Politics Magazine
The chart above shows that Texas has nearly double the national percentage of uninsured children. That is inexcusable, and shows the Republicans leaders in Austin are doing a very poor job of extending insurance coverage to the poor -- especially children. Here is part of a Texas Tribune article on the subject:
Even as the share of children in Texas without health insurance continues to decline, the state still has nearly twice the national average, according to a new study.
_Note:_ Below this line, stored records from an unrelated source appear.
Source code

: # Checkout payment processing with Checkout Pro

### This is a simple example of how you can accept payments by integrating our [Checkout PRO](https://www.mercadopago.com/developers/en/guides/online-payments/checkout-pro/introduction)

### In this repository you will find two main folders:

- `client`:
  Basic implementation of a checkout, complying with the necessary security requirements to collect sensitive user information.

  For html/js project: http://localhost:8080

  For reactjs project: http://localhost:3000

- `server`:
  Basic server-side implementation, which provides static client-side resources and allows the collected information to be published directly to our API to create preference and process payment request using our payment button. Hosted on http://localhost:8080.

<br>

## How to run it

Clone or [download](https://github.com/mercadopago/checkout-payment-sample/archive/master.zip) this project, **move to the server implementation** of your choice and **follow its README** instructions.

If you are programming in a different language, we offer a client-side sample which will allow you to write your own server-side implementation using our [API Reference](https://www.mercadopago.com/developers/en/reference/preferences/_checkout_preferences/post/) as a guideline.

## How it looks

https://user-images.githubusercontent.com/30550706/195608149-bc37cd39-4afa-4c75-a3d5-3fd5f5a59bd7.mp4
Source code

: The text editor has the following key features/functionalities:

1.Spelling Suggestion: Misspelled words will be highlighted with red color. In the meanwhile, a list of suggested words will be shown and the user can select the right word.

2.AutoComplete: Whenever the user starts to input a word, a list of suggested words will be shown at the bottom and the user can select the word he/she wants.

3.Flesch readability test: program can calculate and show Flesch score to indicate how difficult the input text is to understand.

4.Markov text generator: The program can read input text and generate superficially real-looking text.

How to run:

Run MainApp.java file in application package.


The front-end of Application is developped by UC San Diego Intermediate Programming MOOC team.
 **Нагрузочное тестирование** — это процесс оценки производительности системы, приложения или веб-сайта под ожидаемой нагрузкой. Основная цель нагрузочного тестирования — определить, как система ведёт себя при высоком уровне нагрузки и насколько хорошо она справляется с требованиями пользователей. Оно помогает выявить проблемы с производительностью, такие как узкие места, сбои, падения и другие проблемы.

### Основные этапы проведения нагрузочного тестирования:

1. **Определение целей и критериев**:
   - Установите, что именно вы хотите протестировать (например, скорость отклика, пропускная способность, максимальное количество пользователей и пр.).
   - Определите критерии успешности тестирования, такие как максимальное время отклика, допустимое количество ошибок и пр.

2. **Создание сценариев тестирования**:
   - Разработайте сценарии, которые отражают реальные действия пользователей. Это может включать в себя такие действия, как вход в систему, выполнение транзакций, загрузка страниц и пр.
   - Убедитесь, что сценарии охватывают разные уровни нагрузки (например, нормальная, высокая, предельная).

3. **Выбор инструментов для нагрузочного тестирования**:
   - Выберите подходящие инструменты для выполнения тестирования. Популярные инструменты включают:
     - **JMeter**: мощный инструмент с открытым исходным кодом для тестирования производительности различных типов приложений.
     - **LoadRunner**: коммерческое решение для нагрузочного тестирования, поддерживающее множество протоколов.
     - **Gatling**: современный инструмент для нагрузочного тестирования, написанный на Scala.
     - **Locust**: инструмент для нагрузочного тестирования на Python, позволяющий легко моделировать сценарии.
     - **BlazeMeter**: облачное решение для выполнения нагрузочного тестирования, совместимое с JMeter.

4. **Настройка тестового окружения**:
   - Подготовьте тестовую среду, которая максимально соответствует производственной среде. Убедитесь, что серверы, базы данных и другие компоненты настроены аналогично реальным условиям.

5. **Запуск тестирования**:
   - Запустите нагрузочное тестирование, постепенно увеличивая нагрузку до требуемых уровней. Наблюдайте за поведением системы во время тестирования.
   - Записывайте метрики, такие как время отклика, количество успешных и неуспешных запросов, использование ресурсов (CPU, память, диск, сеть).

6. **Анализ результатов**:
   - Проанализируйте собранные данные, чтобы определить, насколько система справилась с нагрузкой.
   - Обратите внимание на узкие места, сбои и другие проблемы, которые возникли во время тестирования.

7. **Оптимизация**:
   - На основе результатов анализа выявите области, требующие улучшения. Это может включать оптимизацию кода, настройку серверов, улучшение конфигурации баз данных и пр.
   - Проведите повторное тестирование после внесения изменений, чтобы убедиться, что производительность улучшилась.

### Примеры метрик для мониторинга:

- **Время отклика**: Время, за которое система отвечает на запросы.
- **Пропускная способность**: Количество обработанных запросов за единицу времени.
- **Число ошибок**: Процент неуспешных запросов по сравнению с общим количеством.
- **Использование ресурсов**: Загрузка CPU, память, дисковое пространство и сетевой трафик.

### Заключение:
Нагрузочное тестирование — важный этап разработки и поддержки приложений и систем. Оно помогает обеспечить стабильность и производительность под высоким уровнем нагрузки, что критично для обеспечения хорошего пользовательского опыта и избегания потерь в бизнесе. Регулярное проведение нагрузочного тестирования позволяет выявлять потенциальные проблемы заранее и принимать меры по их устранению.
A Georgetown University Center for Children and Families report released Thursday found that Texas still ranks second-worst in the nation for uninsured children, even though the rate of Texas kids without insurance decreased from 16.6 percent in 2009 to 9.5 percent in 2015. The national average was 4.8 percent in 2015. Researchers, working from U.S. Census data, found almost one in five uninsured children in the United States live in Texas — 682,000 as of 2014. Only Alaska ranked worse. Joan Alker, the center's executive director, said Texas lags behind other big states like California, which has tried to streamline its application process online with its state health insurance exchange, done more outreach to underrepresented communities and expanded Medicaid, the joint federal-state health insurance program for the poor and disabled. Under the federal health law, people who make up to 138 percent of the poverty line are eligible for Medicaid. Thirty-one states and the District of Columbia have taken up the offer. “I think it speaks to this ongoing resistance and reluctance to embrace the coverage agenda,” Alker said. “We know that just because we’re talking about kids doesn’t mean that all states will do the right thing.”